Prime Minister Harper with Honduran President Porfirio Lobo Sosa in August for the signing of a free trade agreement between the two countries.

Prime Minister Harper with Honduran President Porfirio Lobo Sosa in August for the signing of a free trade agreement between the two countries.

Hemispheric leaders, including Prime Minister Harper, are in Cartagena, Colombia this weekend for the 6th Summit of the Americas. CBC reports that the two main topics will be the drug trade and trade generally and there are sharp divisions on both files, not to mention the problem that Cuba was excluded from the meeting altogether.

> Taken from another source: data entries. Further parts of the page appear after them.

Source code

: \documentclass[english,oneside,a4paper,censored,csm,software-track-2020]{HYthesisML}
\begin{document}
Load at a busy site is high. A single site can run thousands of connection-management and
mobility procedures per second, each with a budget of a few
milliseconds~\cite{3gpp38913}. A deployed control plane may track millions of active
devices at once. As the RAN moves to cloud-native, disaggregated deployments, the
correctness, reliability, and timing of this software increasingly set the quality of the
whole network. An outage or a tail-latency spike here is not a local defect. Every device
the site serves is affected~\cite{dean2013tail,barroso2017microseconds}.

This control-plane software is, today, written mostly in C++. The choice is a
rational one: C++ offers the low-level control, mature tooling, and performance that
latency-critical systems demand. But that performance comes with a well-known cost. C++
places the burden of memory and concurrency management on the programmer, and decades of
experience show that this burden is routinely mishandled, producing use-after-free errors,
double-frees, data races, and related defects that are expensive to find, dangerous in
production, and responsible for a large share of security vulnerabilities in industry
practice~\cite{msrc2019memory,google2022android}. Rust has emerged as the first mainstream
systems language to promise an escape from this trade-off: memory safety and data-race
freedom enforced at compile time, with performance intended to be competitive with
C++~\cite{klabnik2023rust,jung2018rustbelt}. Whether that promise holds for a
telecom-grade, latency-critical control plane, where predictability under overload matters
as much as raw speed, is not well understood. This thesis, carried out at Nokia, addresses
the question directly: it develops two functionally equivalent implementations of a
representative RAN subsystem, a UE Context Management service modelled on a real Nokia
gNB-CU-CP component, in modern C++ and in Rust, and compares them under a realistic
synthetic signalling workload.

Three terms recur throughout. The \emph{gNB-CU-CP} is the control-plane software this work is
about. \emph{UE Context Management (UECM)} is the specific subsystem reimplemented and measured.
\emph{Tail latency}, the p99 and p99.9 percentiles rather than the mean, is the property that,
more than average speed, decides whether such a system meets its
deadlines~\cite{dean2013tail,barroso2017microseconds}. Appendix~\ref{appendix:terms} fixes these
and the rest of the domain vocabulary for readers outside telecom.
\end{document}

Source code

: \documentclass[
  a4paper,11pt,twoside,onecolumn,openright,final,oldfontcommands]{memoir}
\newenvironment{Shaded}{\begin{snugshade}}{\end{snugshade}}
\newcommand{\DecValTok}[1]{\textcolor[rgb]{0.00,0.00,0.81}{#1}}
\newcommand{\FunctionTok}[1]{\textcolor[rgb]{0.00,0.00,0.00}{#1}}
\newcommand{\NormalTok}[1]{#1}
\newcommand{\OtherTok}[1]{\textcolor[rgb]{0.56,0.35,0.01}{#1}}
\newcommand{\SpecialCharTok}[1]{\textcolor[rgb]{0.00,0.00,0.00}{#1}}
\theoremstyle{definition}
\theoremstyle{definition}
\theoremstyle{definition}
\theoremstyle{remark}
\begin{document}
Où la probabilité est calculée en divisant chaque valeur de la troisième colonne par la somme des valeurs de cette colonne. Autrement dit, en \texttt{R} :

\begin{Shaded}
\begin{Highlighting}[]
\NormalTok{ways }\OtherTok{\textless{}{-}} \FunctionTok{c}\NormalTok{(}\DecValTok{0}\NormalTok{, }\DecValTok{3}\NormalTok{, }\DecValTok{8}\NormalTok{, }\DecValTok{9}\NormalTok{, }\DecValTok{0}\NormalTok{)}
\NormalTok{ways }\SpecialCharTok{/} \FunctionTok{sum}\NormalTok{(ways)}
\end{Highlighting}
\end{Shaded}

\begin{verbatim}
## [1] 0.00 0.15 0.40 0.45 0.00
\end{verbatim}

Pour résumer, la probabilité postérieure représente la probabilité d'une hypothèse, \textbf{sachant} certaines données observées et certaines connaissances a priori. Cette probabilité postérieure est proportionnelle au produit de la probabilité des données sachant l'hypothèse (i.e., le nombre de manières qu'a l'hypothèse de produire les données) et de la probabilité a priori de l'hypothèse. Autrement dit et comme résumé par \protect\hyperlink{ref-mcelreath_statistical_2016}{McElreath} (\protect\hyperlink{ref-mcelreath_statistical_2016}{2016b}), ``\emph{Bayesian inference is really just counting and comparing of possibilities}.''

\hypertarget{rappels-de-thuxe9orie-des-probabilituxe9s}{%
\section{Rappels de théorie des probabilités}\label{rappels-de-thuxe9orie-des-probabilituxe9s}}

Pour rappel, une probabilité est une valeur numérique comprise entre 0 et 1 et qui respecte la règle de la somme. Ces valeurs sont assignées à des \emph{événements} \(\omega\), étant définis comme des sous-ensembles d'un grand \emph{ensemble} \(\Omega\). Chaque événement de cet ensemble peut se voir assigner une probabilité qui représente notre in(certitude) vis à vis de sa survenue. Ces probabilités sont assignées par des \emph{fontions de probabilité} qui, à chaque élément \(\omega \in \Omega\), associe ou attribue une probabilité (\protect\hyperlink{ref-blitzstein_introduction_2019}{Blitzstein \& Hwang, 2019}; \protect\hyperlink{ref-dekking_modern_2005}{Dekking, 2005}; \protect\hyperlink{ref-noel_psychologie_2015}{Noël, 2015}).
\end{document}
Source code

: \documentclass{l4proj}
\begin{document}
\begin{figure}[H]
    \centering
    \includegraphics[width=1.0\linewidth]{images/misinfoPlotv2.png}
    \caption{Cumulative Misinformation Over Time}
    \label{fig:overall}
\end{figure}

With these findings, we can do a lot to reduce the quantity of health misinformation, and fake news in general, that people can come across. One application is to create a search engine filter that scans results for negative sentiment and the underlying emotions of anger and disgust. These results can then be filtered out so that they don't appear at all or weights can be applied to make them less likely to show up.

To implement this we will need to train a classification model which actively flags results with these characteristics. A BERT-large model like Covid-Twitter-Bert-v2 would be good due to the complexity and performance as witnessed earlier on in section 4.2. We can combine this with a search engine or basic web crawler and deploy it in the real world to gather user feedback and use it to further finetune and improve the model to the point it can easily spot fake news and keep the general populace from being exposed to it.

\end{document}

On drugs, a number of Latin American leaders, including Colombian President Juan Manuel Santos and Mexican President Felipe Calderon, are pushing for new strategies to fight the war on drugs, such as legalization or other “market alternatives.”

Folha.com reports that Guatemala will lead an effort by Central American countries “to propose monetary compensation by [illegal drug] consuming countries and the end of penalties, as well as the creation of a legal mark to regulate drug production, transit and consumption.”

But U.S. President Barack Obama and PM Harper “have so far signalled they are opposed to any moves to relax their drug laws,” writes CBC.

The Vancouver Sun reported yesterday that Harper’s stance on Cuba being excluded from the summit at Washington’s request (he supports it) will also put him at odds with (literally) all other Latin American countries. Former Cuban president Fidel Castro’s recent comments about the Prime Minister and Canadian mining operations in Latin America may or may not have informed Harper’s opposition.

The title of the summit is “Connective the Americas: Partners for Prosperity,” with regional integration being the underlying theme. So excluding a major player like Cuba isn’t going over well with many countries, especially Ecuador, which has boycotted the summit because of it. Colombian President Santos even admitted this will be the last Summit of the Americas without the communist country at the table.

HARPER ONLY INTERESTED IN FREE TRADE

What’s Harper’s agenda for the summit? After crossing “See Shakira Perform Live” off his bucket list (she’s performing at the opening ceremony, though I have no idea of the Prime Minister is a fan), it’s all about free trade.

“Given the fragile state of the global economy, it is imperative that real progress be achieved on trade and investment liberalization in the Americas and beyond,” said Prime Minister Harper in a media statement. “I look forward to working with Summit leaders towards enhancing trade flows and security in the hemisphere, making it a safer, more prosperous place to live.”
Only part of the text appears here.